Ansätze der Handelsplanung

4 Der fünfte Weg

Im Intro wurde darauf hingewiesen, dass "reine" Ansätze vorgestellt werden. Im Alltag kommen sie allesamt vor und zum Tragen, selten indes in lupenreiner Form. Meist werden Ansätze miteinander kombiniert, wobei einer dominiert. In den meisten Stadtentwicklungsplänen genießt die zentrale Verdichtung Vorrang. In Großstädten stehen zudem Festigung und Ausbau der Stadtteilzentren weit oben auf der Agenda, quer über alle Ortsgrößenklassen hinweg die Stabilisierung gewachsener Zentren allgemein.

Bereits eingangs wurden Zweifel wach, ob diese städtebaulichen Ziele grundsätzlich vernünftig sind. Die Schlüsselfrage lautet: Kann es gelingen, sämtliche Zentren zu erhalten oder zumindest eine Mehrheit davon? Und, sind Ansätze, die darauf abheben, jedes funktional verfallende Zentrum zu stützen, verbrauchergerecht? Ist der Verfall nicht womöglich Ausdruck mangelnder Verbrauchergerechtigkeit, die sich gleichsam in eine "Abstimmung mit den Füßen" übersetzt? Ist der Verfall vielleicht auch eine Folge gezielter Stellplatzvernichtung und überzogener Stellplatzbewirtschaftung?

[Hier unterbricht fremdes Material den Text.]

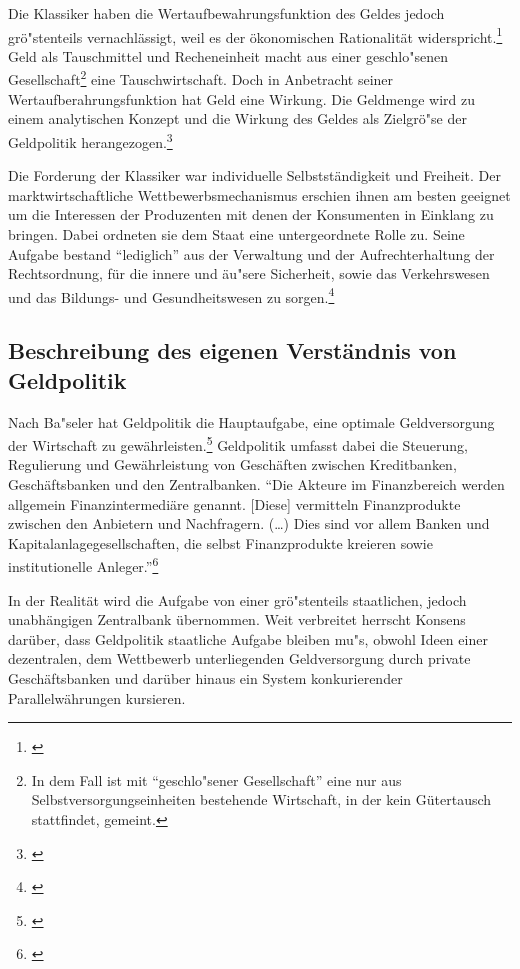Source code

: \documentclass[
        onecolumn,
        a4paper,
        abstracton,
        parskip=half
        ,final
        ]{scrartcl}
\begin{document}
Die Klassiker haben die Wertaufbewahrungsfunktion des Geldes jedoch gr{\"o}{"s}tenteils vernachl{\"a}ssigt, weil es der {\"o}konomischen Rationalit{\"a}t widerspricht.\footnote[17]{\citep*[S.53]{bombach1981theorie}} Geld als Tauschmittel und Recheneinheit macht aus einer geschlo{"s}enen Gesellschaft\footnote[18]{In dem Fall ist mit "`geschlo{"s}ener Gesellschaft"' eine nur aus Selbstversorgungseinheiten bestehende Wirtschaft, in der kein G{\"u}tertausch stattfindet, gemeint.} eine Tauschwirtschaft.
Doch in Anbetracht seiner Wertaufberahrungsfunktion hat Geld eine Wirkung. Die Geldmenge wird zu einem analytischen Konzept und die Wirkung des Geldes als Zielgr{\"o}{"s}e der Geldpolitik herangezogen.\footnote[19]{\citep*[S.421]{Basseler2010}} 
      
Die Forderung der Klassiker war individuelle Selbstst{\"a}ndigkeit und Freiheit. Der marktwirtschaftliche Wettbewerbsmechanismus erschien ihnen am besten geeignet um die Interessen der Produzenten mit denen der Konsumenten in Einklang zu bringen. Dabei ordneten sie dem Staat eine untergeordnete Rolle zu. Seine Aufgabe bestand "`lediglich"' aus der Verwaltung und der Aufrechterhaltung der Rechtsordnung, f{\"u}r die innere und {\"a}u{"s}ere Sicherheit, sowie das Verkehrswesen und das Bildungs- und Gesundheitswesen zu sorgen.\footnote[20]{\citep*[S.60f]{Basseler2010}}
           
           
             


\subsection{Beschreibung des eigenen Verst{\"a}ndnis von Geldpolitik}

Nach Ba{"s}eler hat Geldpolitik die Hauptaufgabe, eine optimale Geldversorgung der Wirtschaft zu gew{\"a}hrleisten.\footnote[21]{\citep*[vgl.][S. 551]{Basseler2010}} Geldpolitik umfasst dabei die Steuerung, Regulierung und Gew{\"a}hrleistung von Gesch{\"a}ften zwischen Kreditbanken, Gesch{\"a}ftsbanken und den Zentralbanken.
 "`Die Akteure im Finanzbereich werden allgemein Finanzintermedi{\"a}re genannt. [Diese] vermitteln Finanzprodukte zwischen den Anbietern und Nachfragern. (\ldots) Dies sind vor allem Banken und Kapitalanlagegesellschaften, die selbst Finanzprodukte kreieren sowie institutionelle Anleger."'\footnote[22]{\citep*[vgl.][S.511f]{Basseler2010}}

In der Realit{\"a}t wird die Aufgabe von einer gr{\"o}{"s}tenteils staatlichen, jedoch unabh{\"a}ngigen Zentralbank {\"u}bernommen. Weit verbreitet herrscht Konsens dar{\"u}ber, dass Geldpolitik staatliche Aufgabe bleiben mu{"s}, obwohl Ideen einer dezentralen, dem Wettbewerb unterliegenden Geldversorgung durch private Gesch{\"a}ftsbanken und dar{\"u}ber hinaus ein System konkurierender Parallelw{\"a}hrungen kursieren.
\end{document}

Sicherlich provozieren solche Fragen. Aber: Leitbilder sind nur dann gut, wenn ihre Umsetzung zu stimmigen Ergebnissen führt. Und das geschieht häufig nicht. Beispielsweise setzt das Ziel, die wohnortnahe Versorgung einer Bevölkerungsmehrheit zu sichern, zeitgemäße Betriebsgrößen samt ausreichenden Stellplatzkapazitäten voraus. Oft wäre ein vergleichsweise hohes Individualverkehrsaufkommen in Wohngebieten in Kauf zu nehmen, um fußläufig erreichbare Versorgungseinrichtungen dauerhafte existenzfähig zu erhalten. Wenn nun ein zweites Leitbild darin besteht, den Verkehr in Wohngebieten zu minimieren, ergibt sich ein Widerspruch.

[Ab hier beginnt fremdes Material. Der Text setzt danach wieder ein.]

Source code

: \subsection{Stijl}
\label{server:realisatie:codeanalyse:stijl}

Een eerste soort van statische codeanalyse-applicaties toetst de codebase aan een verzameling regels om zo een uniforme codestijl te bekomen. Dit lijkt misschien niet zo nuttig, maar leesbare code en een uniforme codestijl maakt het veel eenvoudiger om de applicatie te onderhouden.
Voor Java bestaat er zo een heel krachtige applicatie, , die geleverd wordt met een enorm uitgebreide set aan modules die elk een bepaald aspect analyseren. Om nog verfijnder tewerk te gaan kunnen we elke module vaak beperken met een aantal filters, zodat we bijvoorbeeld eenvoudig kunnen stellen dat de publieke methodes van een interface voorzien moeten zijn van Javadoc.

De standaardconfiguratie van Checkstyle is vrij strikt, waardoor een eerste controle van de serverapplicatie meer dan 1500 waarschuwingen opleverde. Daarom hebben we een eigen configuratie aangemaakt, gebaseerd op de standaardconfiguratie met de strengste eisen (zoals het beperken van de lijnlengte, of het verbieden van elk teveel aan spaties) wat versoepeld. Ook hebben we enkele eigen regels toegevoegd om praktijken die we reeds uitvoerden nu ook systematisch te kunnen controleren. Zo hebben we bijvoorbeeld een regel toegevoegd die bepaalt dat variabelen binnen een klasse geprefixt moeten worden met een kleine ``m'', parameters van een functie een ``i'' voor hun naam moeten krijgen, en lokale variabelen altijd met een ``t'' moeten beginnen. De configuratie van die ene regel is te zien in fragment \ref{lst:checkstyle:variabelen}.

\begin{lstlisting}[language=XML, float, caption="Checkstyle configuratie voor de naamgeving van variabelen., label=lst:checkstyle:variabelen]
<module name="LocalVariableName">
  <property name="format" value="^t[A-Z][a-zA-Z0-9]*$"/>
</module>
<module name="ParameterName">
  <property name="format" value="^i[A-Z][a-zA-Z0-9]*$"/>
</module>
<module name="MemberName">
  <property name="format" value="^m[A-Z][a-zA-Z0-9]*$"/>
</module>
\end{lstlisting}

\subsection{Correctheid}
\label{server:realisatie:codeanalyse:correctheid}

Den einen, alle Probleme auflösenden Ansatz gibt es nicht. In vitalen Großzentren bzw. -städten verdient eine Kombination aus zentraler Verdichtung und innerörtlicher Netzverdichtung m. E. die günstigste Bewertung. Die zweite hier genannte Komponente bezieht sich wesentlich darauf, häufig an der Peripherie gelegene Betriebsformen wie Bau- und Heimwerkermärkte, Einrichtungshäuser, Möbelmärkte, SB-Warenhäuser, Einkaufs- und Fachmarktzentren wieder in den Stadtraum einzubinden. Flächenreserven bieten viele Städte zur Genüge.

Nochmals betont sei, dass eine angemessene Dimensionierung jeweiliger Einheiten samt geschickter Einbindung in die jeweilige Handelslage zu fordern ist. Die Schaffung bzw. Sicherung flächendeckend optimaler Versorgungsnetze setzt m. E. über alle Betriebsformen hinweg eine radikale Abkehr von Mega-Projekten voraus. Kein Baumarkt benötigt 10.000 qm Verkaufsfläche, um wirtschaftlich betrieben zu werden, kein SB-Warenhaus. Und, drei gut in den Stadtraum eingefügte Einkaufszentren a 15.000 qm Verkaufsfläche verbürgen eher Verbrauchernähe als ein 45.000 qm großes Objekt.

In räumlich aussichtsreich positionierten Gliedern der innerörtlichen Zentrenhierarchie (Nahbereichs- und Stadtteilzentren) gilt es, zeitgemäß formatierte Betriebsflächen und großzügig bemessene Stellplatzkapazitäten zu schaffen.

In größeren Mittelstädten dürfte mehrheitlich ein gleichgerichteter Ansatz sinnvoll sein. Für Kleinstädte empfiehlt sich hinsichtlich der quantitativen Flächenentwicklung häufig ein Staus-Quo-Ansatz in Verbindung mit qualitativen Optimierungsmaßnahmen im Ortskern. Zu diesen zählen die Zusammenlegung von Ladenlokalen unzureichender Größe zu betriebswirtschaftlich tragfähigen Einheiten und eine Harmonisierung des Branchenbesatzes. Erfolgreich umsetzen lassen sich solche Ansätze freilich nur dann, ziehen alle Beteiligten an einem Strang. Notwendig ist ein Höchstmaß gelebter Kooperationsbereitschaft bzw. eine Haltung, die gemeinsame Ziele über gewohnte Egoismen stellt.